It has this great beat and vibe to match with the theme of being, what it wants you to think is heartless. What should be a high tempo beat is washed out, steady, and droning. It makes the ideas of all the women, partying, drugs, and stardom you could want feel like a total waste and not what the narrator really wants.

The verses and chorus support this through and through. They are all ploying acts to try and convince himself that he enjoys his life of partying (and etc.) because he is indeed a heartless, bad person. He believes this is just who he is, can’t change, and won’t change. He is so adamant about it he says he’s a “low life for life” (cause he’s heartless).

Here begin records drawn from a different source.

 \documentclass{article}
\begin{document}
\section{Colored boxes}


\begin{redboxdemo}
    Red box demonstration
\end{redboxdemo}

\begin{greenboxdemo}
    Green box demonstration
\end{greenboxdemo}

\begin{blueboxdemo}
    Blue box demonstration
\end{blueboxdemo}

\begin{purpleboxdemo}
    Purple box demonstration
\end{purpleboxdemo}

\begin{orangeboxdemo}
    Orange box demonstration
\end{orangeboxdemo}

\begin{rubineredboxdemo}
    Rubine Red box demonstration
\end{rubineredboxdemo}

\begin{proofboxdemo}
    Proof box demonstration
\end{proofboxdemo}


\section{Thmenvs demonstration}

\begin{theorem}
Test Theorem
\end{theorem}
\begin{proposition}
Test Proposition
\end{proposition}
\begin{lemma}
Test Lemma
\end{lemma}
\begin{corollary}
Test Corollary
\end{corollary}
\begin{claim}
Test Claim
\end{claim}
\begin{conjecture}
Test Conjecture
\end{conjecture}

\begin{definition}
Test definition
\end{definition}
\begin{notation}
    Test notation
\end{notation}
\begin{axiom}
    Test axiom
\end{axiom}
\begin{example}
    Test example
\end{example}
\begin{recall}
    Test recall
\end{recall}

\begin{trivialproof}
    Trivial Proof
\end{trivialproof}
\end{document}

He even pretends to care so little that he feels entitled to being what every girl needs (just ignore the fact he’s trying to find a girl to fix him and therefore actually is the one in need in that scenario).

This facade the song puts up is interesting at first, and only gets better with a great payoff when the bridge hits near the end of the song. It cuts that droning beat and fills it with a steady hum. It is used as a moment of clarity when he (the narrator) is forced to realize the truth about who he is. His special person (significant other of some kind) returns to talk sense into him. It just breaks him because they won’t let him be that broken “heartless” person anymore. It’s openly questioned why they won’t let him be that way in the backing track. Only the stubbornness of the narrator comes in and says he’ll prove it with a “clear tone.” This coincides with the previously removed drone returning to act as proof. It then repeats the chorus to try to solidify his heartlessness in the end.

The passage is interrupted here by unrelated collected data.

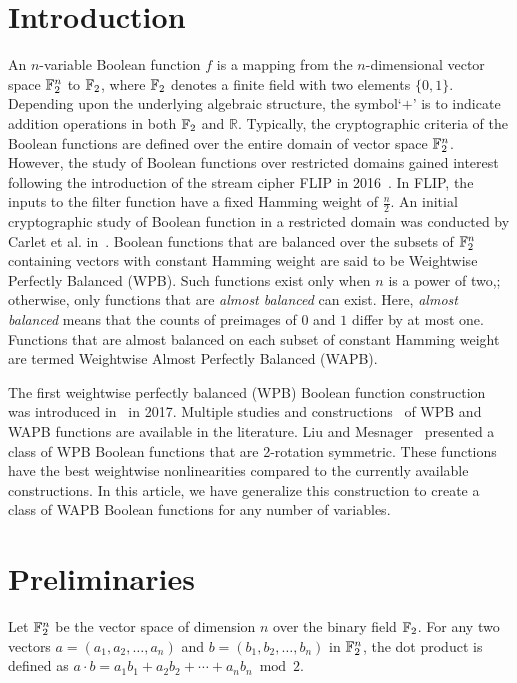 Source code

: \documentclass{llncs}
\begin{document}
\section{Introduction}
An $n$-variable Boolean function $f$ is a mapping from the $n$-dimensional vector space $\mathbb{F}_2^n$ to $\mathbb{F}_2$, where $\mathbb{F}_2$ denotes a finite field with two elements $\{0,1\}$. Depending upon the underlying algebraic structure, the symbol`$+$' is to indicate addition operations in both $\mathbb{F}_2$ and $\mathbb{R}$. 
Typically, the cryptographic criteria of the Boolean functions are defined over the entire domain of vector space $\mathbb{F}_2^n$. However, the study of Boolean functions over restricted domains gained interest following the introduction of the stream cipher FLIP in 2016~\cite{EC:MJSC16}.
In FLIP, the inputs to the filter function have a fixed Hamming weight of $\frac{n}{2}$.  
An initial cryptographic study of Boolean function in a restricted domain was conducted by Carlet et al. in~\cite{TOSC:CarMeaRot17}.
Boolean functions that are balanced over the subsets of $\mathbb{F}_2^n$ containing vectors with constant Hamming weight are said to be Weightwise Perfectly Balanced (WPB). 
Such functions exist only when $n$ is a power of two,; otherwise, only functions that are \textit{almost balanced} can exist. Here, \textit{almost balanced} means that the counts of preimages of $0$ and $1$ differ by at most one. Functions that are almost balanced on each subset of constant Hamming weight are termed Weightwise Almost Perfectly Balanced (WAPB).

The first weightwise perfectly balanced (WPB) Boolean function construction was introduced in~\cite{TOSC:CarMeaRot17} in 2017. 
Multiple studies and constructions~\cite{CC:TangLiu19,DCC:LiuMes19,
DAM:LiSu20,CC:MesSu21,DAM:Su21,DAM:ZhuSu22,DAM:GinMea22,CEC:MPJDL22,ACI:ManKuLar22,INDO:GinMea22,CC:MSLZ22,DAM:GuoSu22,C2SI:GinMea23,Latin:GinMea23,DAM:ZLCQZ23,BFA:DM23,AMC:ZhangSu23,Mat:ZJZQ23,ASIACCS:YCL+23,CCDS:GinMea24,AMC:DM24,SAC:Meaux24} of WPB and WAPB functions are available in the literature.
Liu and Mesnager~\cite{DCC:LiuMes19} presented a class of WPB Boolean functions that are 2-rotation symmetric. These functions have the best weightwise nonlinearities compared to the currently available constructions. In this article, we have generalize this construction to create a class of WAPB Boolean functions for any number of variables.


\section{Preliminaries}
Let $\mathbb{F}_2^n$ be the vector space of dimension $n$ over the binary field $\mathbb{F}_2$. For any two vectors $a=(a_1, a_2, \ldots, a_n)$ and $b = (b_1, b_2, \ldots, b_n)$ in $\mathbb{F}_2^n$, the dot product is defined as $a\cdot b = a_1 b_1 + a_2 b_2 + \cdots + a_nb_n \bmod 2$.
\end{document}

The video features The Weeknd and his friend (is that Young Metro Boom, the songs producer?) stumbling their way through Las Vegas trying being ballers. Instead they look completely wasted. They’re stumbling and can hardly stand.

It’s all visually stunning. Las Vegas is a great location to set this video and deal with the songs theme as it cuts between the dazzling exteriors and empty interior shots. It’s all pretty strong until he licks a frog (yeah I didn’t see it going there either). The frog licking makes him sober up (more by realizing he’s completely wasted over literally sobering him. That isn’t a bad idea to keep with the theme of the song. It just disrupts the beat, messes with the production, and makes it the least optimal way to enjoy the song in the end.

Overall the song is good stuff. It’s too bad “Blinding Lights” makes those ideas more prevalent, and has a great 80s synth-wave beat with more energy, and no mumble mouth. Yeah this song has a real mumble problem that made me turn to reading the lyrics while the song played to really get what it was saying.

That’s not to say this song is not good, but in comparing the two this one is weaker, and would most obviously be popular. It’s got that sad boy, drowned out beats that are just energetic enough to make it into a solid club jam. On the surface it’s all about having girls, taking drugs (what’s a Tesla Pill? Elon Musk, what are you doing now???), partying, being a star, and doing it all cause you don’t care. That’s where the zeitgeist is at right now, and this is one of the best versions of those types of songs. It’s also just good that our Starboy can earn it again (ohh I’m so clever. Too bad Earned it is probably his weakest song).